Histórias semelhantes podem ser contadas por outras personalidades proeminentes de etnia mista, como o jogador de basquete da NBA Rui Hachimura e o velocista Abdul Hakim Sani Brown, que também representarão o país na Olimpíada, e a ex-miss Japão, Ariana Miyamoto, que, em 2015, foi a primeira afrodescendente a ganhar um concurso de beleza local. Eles tentam driblar e muitas vezes até discutir a discriminação através da profissão e da exposição exacerbada, mas a grande maioria dos japoneses de sangue misto enfrenta obstáculos que põem em risco a própria sobrevivência.

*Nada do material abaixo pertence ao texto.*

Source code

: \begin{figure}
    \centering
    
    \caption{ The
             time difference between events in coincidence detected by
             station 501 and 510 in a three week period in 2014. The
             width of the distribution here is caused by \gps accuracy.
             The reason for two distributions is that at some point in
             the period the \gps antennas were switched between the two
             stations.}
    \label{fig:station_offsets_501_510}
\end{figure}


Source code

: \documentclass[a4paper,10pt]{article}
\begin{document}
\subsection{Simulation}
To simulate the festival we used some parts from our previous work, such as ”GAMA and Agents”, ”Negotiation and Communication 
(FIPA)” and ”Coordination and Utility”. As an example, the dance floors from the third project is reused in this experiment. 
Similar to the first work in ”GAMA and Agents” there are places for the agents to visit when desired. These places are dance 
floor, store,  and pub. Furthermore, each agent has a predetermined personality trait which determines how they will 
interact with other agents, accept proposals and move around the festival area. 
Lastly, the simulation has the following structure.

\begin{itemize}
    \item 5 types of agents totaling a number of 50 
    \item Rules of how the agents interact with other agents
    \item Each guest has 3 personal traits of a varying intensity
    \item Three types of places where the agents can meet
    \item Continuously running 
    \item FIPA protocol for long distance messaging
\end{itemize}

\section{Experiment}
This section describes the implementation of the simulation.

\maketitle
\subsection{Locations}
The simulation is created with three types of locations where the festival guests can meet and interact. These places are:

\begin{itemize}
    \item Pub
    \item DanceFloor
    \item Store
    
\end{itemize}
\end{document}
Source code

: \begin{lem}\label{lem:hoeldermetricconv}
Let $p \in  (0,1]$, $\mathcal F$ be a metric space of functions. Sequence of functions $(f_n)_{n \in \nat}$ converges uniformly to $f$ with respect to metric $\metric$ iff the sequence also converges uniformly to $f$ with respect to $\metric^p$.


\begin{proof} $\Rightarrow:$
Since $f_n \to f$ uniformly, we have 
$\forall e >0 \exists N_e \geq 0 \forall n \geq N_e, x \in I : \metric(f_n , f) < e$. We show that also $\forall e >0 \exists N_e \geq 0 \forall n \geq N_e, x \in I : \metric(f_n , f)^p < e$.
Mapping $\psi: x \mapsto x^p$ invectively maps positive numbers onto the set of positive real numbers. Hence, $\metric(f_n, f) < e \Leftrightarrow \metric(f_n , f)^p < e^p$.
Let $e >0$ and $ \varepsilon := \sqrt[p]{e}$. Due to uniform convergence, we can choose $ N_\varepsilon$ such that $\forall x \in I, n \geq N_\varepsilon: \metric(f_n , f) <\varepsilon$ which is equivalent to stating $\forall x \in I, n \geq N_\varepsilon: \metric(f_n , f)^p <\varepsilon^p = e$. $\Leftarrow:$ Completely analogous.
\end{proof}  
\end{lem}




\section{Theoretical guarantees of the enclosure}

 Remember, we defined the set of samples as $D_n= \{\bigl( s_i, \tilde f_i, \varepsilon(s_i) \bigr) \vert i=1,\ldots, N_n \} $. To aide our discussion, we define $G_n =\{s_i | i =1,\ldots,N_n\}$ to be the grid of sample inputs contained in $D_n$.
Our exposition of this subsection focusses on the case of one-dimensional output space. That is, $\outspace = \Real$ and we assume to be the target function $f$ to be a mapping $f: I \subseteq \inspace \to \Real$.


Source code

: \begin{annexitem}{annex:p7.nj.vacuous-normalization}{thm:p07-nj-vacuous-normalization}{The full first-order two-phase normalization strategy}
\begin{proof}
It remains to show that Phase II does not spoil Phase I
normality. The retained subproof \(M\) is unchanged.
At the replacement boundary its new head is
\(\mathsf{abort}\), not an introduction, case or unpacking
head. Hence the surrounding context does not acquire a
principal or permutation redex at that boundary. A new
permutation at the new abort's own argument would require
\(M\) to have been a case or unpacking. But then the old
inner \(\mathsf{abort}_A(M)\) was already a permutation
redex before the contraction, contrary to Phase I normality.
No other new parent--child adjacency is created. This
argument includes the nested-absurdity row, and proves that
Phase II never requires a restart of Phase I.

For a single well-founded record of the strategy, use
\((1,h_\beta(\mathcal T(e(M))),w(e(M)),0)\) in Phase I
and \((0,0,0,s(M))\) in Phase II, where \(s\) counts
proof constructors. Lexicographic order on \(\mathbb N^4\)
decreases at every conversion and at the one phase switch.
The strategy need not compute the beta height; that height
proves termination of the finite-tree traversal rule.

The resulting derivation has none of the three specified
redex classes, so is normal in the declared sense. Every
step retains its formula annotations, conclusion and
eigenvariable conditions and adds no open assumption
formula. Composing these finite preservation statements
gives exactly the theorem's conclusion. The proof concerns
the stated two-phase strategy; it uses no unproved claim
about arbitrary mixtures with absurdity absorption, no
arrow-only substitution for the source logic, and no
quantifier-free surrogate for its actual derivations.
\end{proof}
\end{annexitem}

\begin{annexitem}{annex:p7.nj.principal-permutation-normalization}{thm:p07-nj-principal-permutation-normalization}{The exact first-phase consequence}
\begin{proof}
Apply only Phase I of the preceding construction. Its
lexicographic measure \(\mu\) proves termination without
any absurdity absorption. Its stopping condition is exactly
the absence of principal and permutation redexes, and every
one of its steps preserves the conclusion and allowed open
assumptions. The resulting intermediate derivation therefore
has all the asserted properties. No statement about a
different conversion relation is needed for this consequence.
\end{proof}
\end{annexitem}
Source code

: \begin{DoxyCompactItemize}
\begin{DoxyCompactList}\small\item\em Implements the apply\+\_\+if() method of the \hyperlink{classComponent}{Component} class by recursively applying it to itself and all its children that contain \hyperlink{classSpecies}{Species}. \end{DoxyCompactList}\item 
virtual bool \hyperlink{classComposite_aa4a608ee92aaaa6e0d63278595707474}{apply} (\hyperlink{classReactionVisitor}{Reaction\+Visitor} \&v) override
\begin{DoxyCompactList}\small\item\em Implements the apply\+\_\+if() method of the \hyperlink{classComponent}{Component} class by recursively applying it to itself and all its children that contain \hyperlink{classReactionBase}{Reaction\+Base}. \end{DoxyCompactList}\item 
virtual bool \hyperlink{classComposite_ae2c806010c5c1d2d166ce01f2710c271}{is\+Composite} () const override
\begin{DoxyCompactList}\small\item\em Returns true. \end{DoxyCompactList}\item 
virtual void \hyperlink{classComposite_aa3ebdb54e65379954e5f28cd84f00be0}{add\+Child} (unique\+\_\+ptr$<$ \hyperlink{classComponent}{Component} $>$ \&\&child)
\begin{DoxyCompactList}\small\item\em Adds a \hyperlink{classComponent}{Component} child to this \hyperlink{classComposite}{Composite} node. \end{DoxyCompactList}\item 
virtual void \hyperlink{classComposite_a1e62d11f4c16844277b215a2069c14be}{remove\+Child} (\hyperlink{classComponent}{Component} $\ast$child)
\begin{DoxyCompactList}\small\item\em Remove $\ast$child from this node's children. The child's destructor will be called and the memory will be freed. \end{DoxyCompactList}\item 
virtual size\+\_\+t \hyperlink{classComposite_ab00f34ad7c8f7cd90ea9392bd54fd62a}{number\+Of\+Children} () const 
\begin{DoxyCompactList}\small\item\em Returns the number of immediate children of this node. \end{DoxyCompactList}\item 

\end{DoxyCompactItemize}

“Vou conhecer o mundo e lutar contra o preconceito racial e de gênero”
Ugawa Aja Maica

Em um fim de tarde de inverno rigoroso em Tóquio, a Trip encontra Nuushi Harada em um café no centro da cidade. Tímido, Nuushi, 
22, é filho de pai japonês e mãe jamaicana. Nasceu em Nagano, no centro-oeste do Japão, e mora em Chiba, a uma hora de trem da capital. Ele tenta empregos como designer, mas, por enquanto, trabalha meio período em um restaurante. A sua história tem o mesmo roteiro da de outros hafu: o primeiro contato com o preconceito se dá na escola. “Quando estava no ensino fundamental, percebia que era diferente, porque eu era negro e tinha cabelos encaracolados. 
Dos 6 aos 12 anos, eu não gostava da minha cor 
nem do meu cabelo. 
As pessoas zombavam e davam risada”, conta.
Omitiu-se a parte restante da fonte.